The low point came when I wrote a cover story on Chicanos. I went down to Texas and found a Chicano family who lived literally in a hole in the ground, and who stole their water from the white cemetery. And so I wrote this sidebar about this poor family as part of my story about the exploitation of Chicanos in Texas. We always read the letters to the editor in the hallway, so the week after the story appeared, someone had written a letter which went something like this: "Dear Mr. Littell -- That was a very moving story you wrote about the plight of the Chicanos in Texas, and I especially enjoyed reading about the family that stole their water from the cemetery. And I was wondering if you could let me know where I could hire a Chicano maid ..."

After leaving Robert Littell, Peter Mayer and Suzannah Rich [his publishers], the first person I spoke to was my mother who I called from my car and told her “Thank you for teaching me to Read”.

And now I am tagging Nick Stone, Mike Stotter, Martin Edwards, David Montgomery, and Roger Jon Ellory and here are the Rules of the Blog Tag – please reveal 16 facts about yourselves from behind the curtain.
I know I should tag 16 people, but I'm all for quality not quantity.

Monday, January 5, 2009

The Return of Poe

Over the holiday break I enjoyed reading Michael Marshall’s creepy BAD THINGS, which is dedicated to Horror Supremo Steve Jones. Incidentally Jones emailed me about the launch of POE a collection that looks rather interesting -

The British Fantasy Society is pleased to be able to host the UK launch of Poe, a new anthology from Solaris that celebrates two hundred years since the birth of Edgar Allan Poe.

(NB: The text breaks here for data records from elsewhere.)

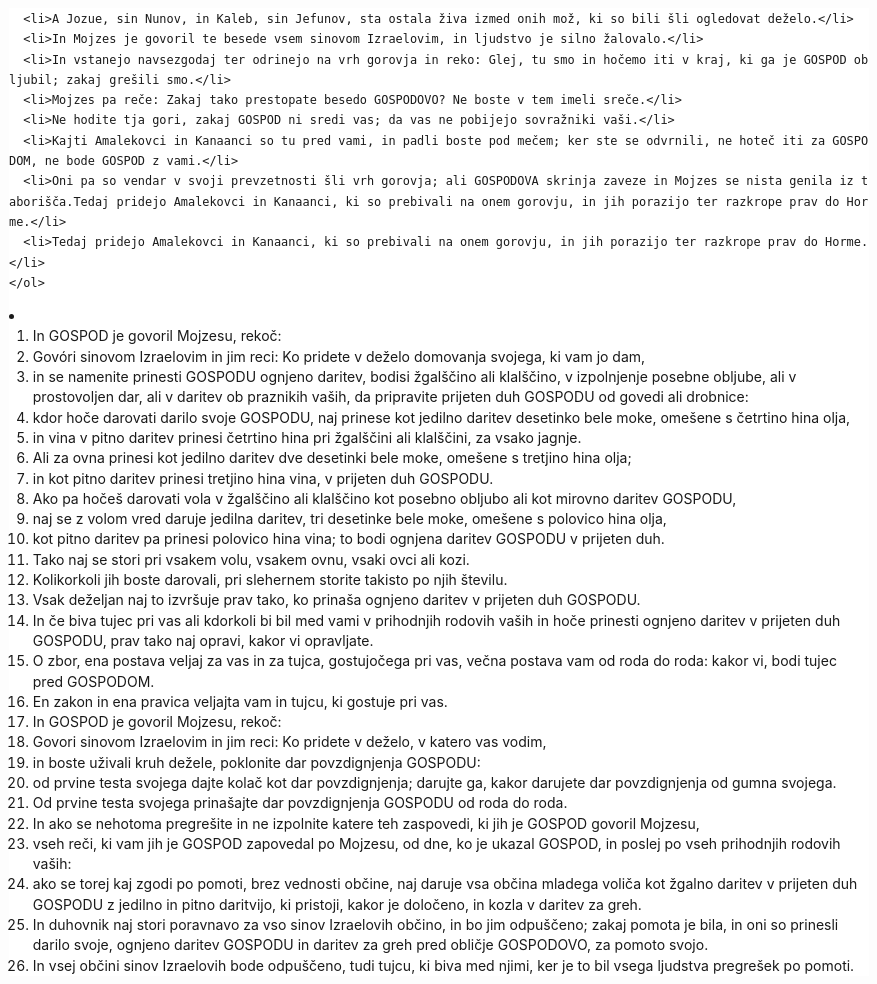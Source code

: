       <li>A Jozue, sin Nunov, in Kaleb, sin Jefunov, sta ostala živa izmed onih mož, ki so bili šli ogledovat deželo.</li>
      <li>In Mojzes je govoril te besede vsem sinovom Izraelovim, in ljudstvo je silno žalovalo.</li>
      <li>In vstanejo navsezgodaj ter odrinejo na vrh gorovja in reko: Glej, tu smo in hočemo iti v kraj, ki ga je GOSPOD obljubil; zakaj grešili smo.</li>
      <li>Mojzes pa reče: Zakaj tako prestopate besedo GOSPODOVO? Ne boste v tem imeli sreče.</li>
      <li>Ne hodite tja gori, zakaj GOSPOD ni sredi vas; da vas ne pobijejo sovražniki vaši.</li>
      <li>Kajti Amalekovci in Kanaanci so tu pred vami, in padli boste pod mečem; ker ste se odvrnili, ne hoteč iti za GOSPODOM, ne bode GOSPOD z vami.</li>
      <li>Oni pa so vendar v svoji prevzetnosti šli vrh gorovja; ali GOSPODOVA skrinja zaveze in Mojzes se nista genila iz taborišča.Tedaj pridejo Amalekovci in Kanaanci, ki so prebivali na onem gorovju, in jih porazijo ter razkrope prav do Horme.</li>
      <li>Tedaj pridejo Amalekovci in Kanaanci, ki so prebivali na onem gorovju, in jih porazijo ter razkrope prav do Horme.</li>
    </ol>
  </li>
  <li>
    <ol>
      <li>In GOSPOD je govoril Mojzesu, rekoč:</li>
      <li>Govóri sinovom Izraelovim in jim reci: Ko pridete v deželo domovanja svojega, ki vam jo dam,</li>
      <li>in se namenite prinesti GOSPODU ognjeno daritev, bodisi žgalščino ali klalščino, v izpolnjenje posebne obljube, ali v prostovoljen dar, ali v daritev ob praznikih vaših, da pripravite prijeten duh GOSPODU od govedi ali drobnice:</li>
      <li>kdor hoče darovati darilo svoje GOSPODU, naj prinese kot jedilno daritev desetinko bele moke, omešene s četrtino hina olja,</li>
      <li>in vina v pitno daritev prinesi četrtino hina pri žgalščini ali klalščini, za vsako jagnje.</li>
      <li>Ali za ovna prinesi kot jedilno daritev dve desetinki bele moke, omešene s tretjino hina olja;</li>
      <li>in kot pitno daritev prinesi tretjino hina vina, v prijeten duh GOSPODU.</li>
      <li>Ako pa hočeš darovati vola v žgalščino ali klalščino kot posebno obljubo ali kot mirovno daritev GOSPODU,</li>
      <li>naj se z volom vred daruje jedilna daritev, tri desetinke bele moke, omešene s polovico hina olja,</li>
      <li>kot pitno daritev pa prinesi polovico hina vina; to bodi ognjena daritev GOSPODU v prijeten duh.</li>
      <li>Tako naj se stori pri vsakem volu, vsakem ovnu, vsaki ovci ali kozi.</li>
      <li>Kolikorkoli jih boste darovali, pri slehernem storite takisto po njih številu.</li>
      <li>Vsak deželjan naj to izvršuje prav tako, ko prinaša ognjeno daritev v prijeten duh GOSPODU.</li>
      <li>In če biva tujec pri vas ali kdorkoli bi bil med vami v prihodnjih rodovih vaših in hoče prinesti ognjeno daritev v prijeten duh GOSPODU, prav tako naj opravi, kakor vi opravljate.</li>
      <li>O zbor, ena postava veljaj za vas in za tujca, gostujočega pri vas, večna postava vam od roda do roda: kakor vi, bodi tujec pred GOSPODOM.</li>
      <li>En zakon in ena pravica veljajta vam in tujcu, ki gostuje pri vas.</li>
      <li>In GOSPOD je govoril Mojzesu, rekoč:</li>
      <li>Govori sinovom Izraelovim in jim reci: Ko pridete v deželo, v katero vas vodim,</li>
      <li>in boste uživali kruh dežele, poklonite dar povzdignjenja GOSPODU:</li>
      <li>od prvine testa svojega dajte kolač kot dar povzdignjenja; darujte ga, kakor darujete dar povzdignjenja od gumna svojega.</li>
      <li>Od prvine testa svojega prinašajte dar povzdignjenja GOSPODU od roda do roda.</li>
      <li>In ako se nehotoma pregrešite in ne izpolnite katere teh zaspovedi, ki jih je GOSPOD govoril Mojzesu,</li>
      <li>vseh reči, ki vam jih je GOSPOD zapovedal po Mojzesu, od dne, ko je ukazal GOSPOD, in poslej po vseh prihodnjih rodovih vaših:</li>
      <li>ako se torej kaj zgodi po pomoti, brez vednosti občine, naj daruje vsa občina mladega voliča kot žgalno daritev v prijeten duh GOSPODU z jedilno in pitno daritvijo, ki pristoji, kakor je določeno, in kozla v daritev za greh.</li>
      <li>In duhovnik naj stori poravnavo za vso sinov Izraelovih občino, in bo jim odpuščeno; zakaj pomota je bila, in oni so prinesli darilo svoje, ognjeno daritev GOSPODU in daritev za greh pred obličje GOSPODOVO, za pomoto svojo.</li>
      <li>In vsej občini sinov Izraelovih bode odpuščeno, tudi tujcu, ki biva med njimi, ker je to bil vsega ljudstva pregrešek po pomoti.</li>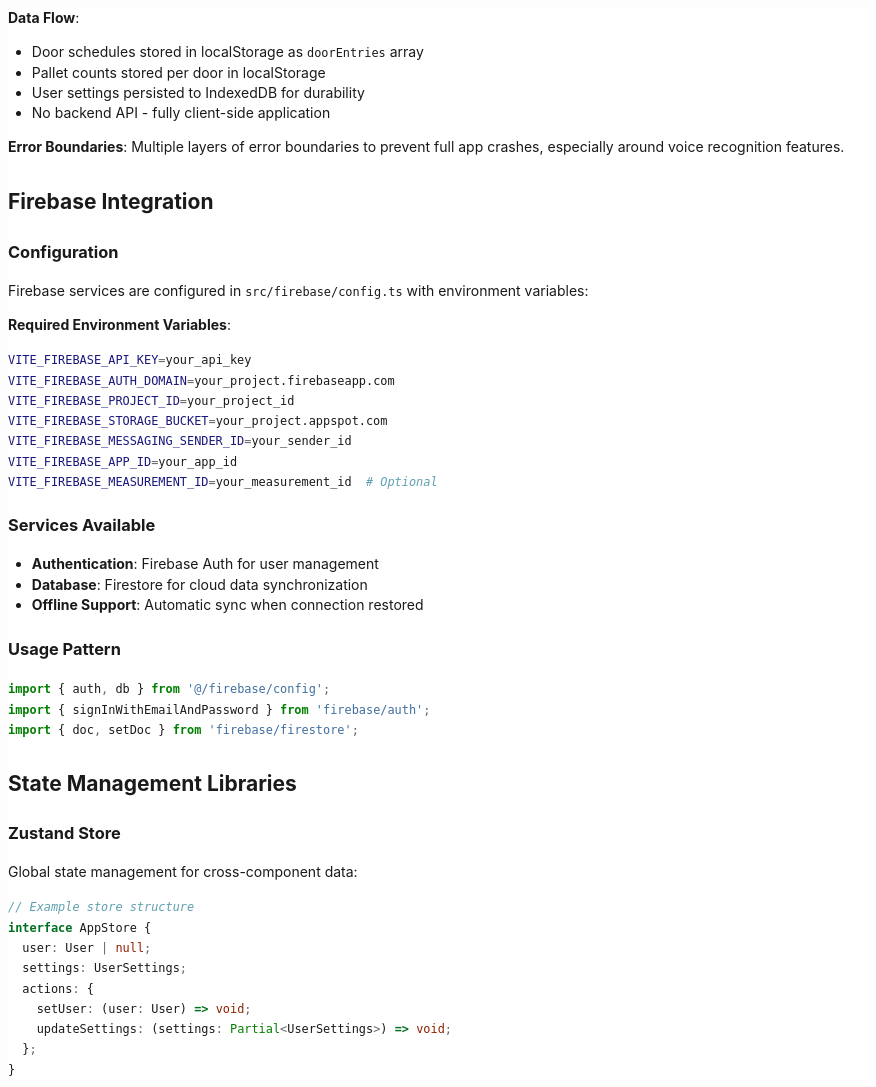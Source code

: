 **Data Flow**: 
- Door schedules stored in localStorage as `doorEntries` array
- Pallet counts stored per door in localStorage
- User settings persisted to IndexedDB for durability
- No backend API - fully client-side application

**Error Boundaries**: Multiple layers of error boundaries to prevent full app crashes, especially around voice recognition features.

## Firebase Integration

### Configuration
Firebase services are configured in `src/firebase/config.ts` with environment variables:

**Required Environment Variables**:
```bash
VITE_FIREBASE_API_KEY=your_api_key
VITE_FIREBASE_AUTH_DOMAIN=your_project.firebaseapp.com
VITE_FIREBASE_PROJECT_ID=your_project_id
VITE_FIREBASE_STORAGE_BUCKET=your_project.appspot.com
VITE_FIREBASE_MESSAGING_SENDER_ID=your_sender_id
VITE_FIREBASE_APP_ID=your_app_id
VITE_FIREBASE_MEASUREMENT_ID=your_measurement_id  # Optional
```

### Services Available
- **Authentication**: Firebase Auth for user management
- **Database**: Firestore for cloud data synchronization
- **Offline Support**: Automatic sync when connection restored

### Usage Pattern
```typescript
import { auth, db } from '@/firebase/config';
import { signInWithEmailAndPassword } from 'firebase/auth';
import { doc, setDoc } from 'firebase/firestore';
```

## State Management Libraries

### Zustand Store
Global state management for cross-component data:
```typescript
// Example store structure
interface AppStore {
  user: User | null;
  settings: UserSettings;
  actions: {
    setUser: (user: User) => void;
    updateSettings: (settings: Partial<UserSettings>) => void;
  };
}
```
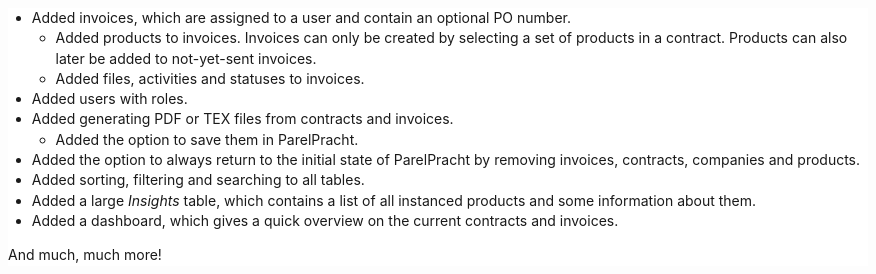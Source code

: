 - Added invoices, which are assigned to a user and contain an optional PO number.
  - Added products to invoices. Invoices can only be created by selecting a set of products in a contract. Products can also later be added to not-yet-sent invoices.
  - Added files, activities and statuses to invoices.
- Added users with roles.
- Added generating PDF or TEX files from contracts and invoices.
  - Added the option to save them in ParelPracht.
- Added the option to always return to the initial state of ParelPracht by removing invoices, contracts, companies and products.
- Added sorting, filtering and searching to all tables.
- Added a large *Insights* table, which contains a list of all instanced products and some information about them.
- Added a dashboard, which gives a quick overview on the current contracts and invoices.

And much, much more!

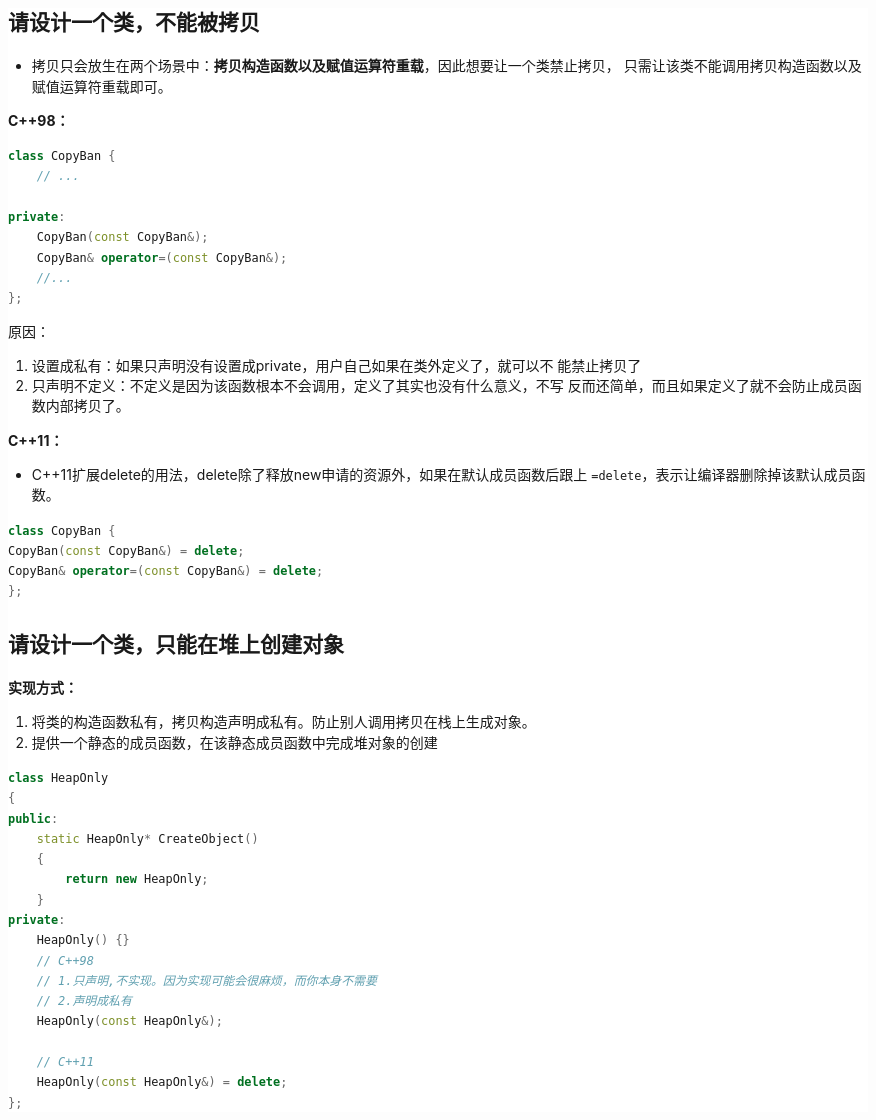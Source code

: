 ## 请设计一个类，不能被拷贝


- 拷贝只会放生在两个场景中：**拷贝构造函数以及赋值运算符重载**，因此想要让一个类禁止拷贝， 只需让该类不能调用拷贝构造函数以及赋值运算符重载即可。


**C++98：**


```cpp
class CopyBan {
	// ...

private: 
	CopyBan(const CopyBan&); 
	CopyBan& operator=(const CopyBan&);
	//... 
};
```
原因： 
1. 设置成私有：如果只声明没有设置成private，用户自己如果在类外定义了，就可以不 能禁止拷贝了 
2. 只声明不定义：不定义是因为该函数根本不会调用，定义了其实也没有什么意义，不写 反而还简单，而且如果定义了就不会防止成员函数内部拷贝了。

**C++11：**

- C++11扩展delete的用法，delete除了释放new申请的资源外，如果在默认成员函数后跟上 `=delete`，表示让编译器删除掉该默认成员函数。


```cpp
class CopyBan {
CopyBan(const CopyBan&) = delete;
CopyBan& operator=(const CopyBan&) = delete;
};
```


## 请设计一个类，只能在堆上创建对象


**实现方式：** 

1. 将类的构造函数私有，拷贝构造声明成私有。防止别人调用拷贝在栈上生成对象。 
2. 提供一个静态的成员函数，在该静态成员函数中完成堆对象的创建

```cpp
class HeapOnly
{
public:
    static HeapOnly* CreateObject()
    {
        return new HeapOnly;
    }
private:
    HeapOnly() {}
    // C++98
    // 1.只声明,不实现。因为实现可能会很麻烦，而你本身不需要
    // 2.声明成私有
    HeapOnly(const HeapOnly&);
    
    // C++11    
    HeapOnly(const HeapOnly&) = delete;
};
```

The book features "remixed and re-imagined"versions of Poe’s tales by such talents as: Pat Cadigan, Sharyn McCrumb,Kim Newman, Lucius Shepard, M. Rickert and Nicholas Royle.This free event will be held at the historic Ye Olde Cock Tavern on London’s Fleet Street. Ellen Datlow will be on hand to present readings byPat Cadigan, Kim Newman and Nicholas Royle with copies of the book available for purchase and signature.


POE: UK LAUNCH AND SIGNINGYe Olde Cock Tavern, 22 Fleet Street, London, EC4Y 1AA

Date: Saturday 31st January

Time: 2pm.

Nearest Tube: Temple (0.3 miles), Chancery Lane (0.4 miles), Blackfriars(0.4 miles)

British Rail: City Thameslink (0.3 miles), Blackfriars (0.4 miles), Farringdon (0.6 miles)


Incidentally I had the pleasure of dining at Baltimore’s Westminster Hall last year which was the venue for Robert Randisi’s PWA Shamus Awards Banquet. Many of you will know that Westminster Hall is the resting place for Edgar Allan Poe. Randisi managed to stage an appearance of Poe for the Shamus Awards.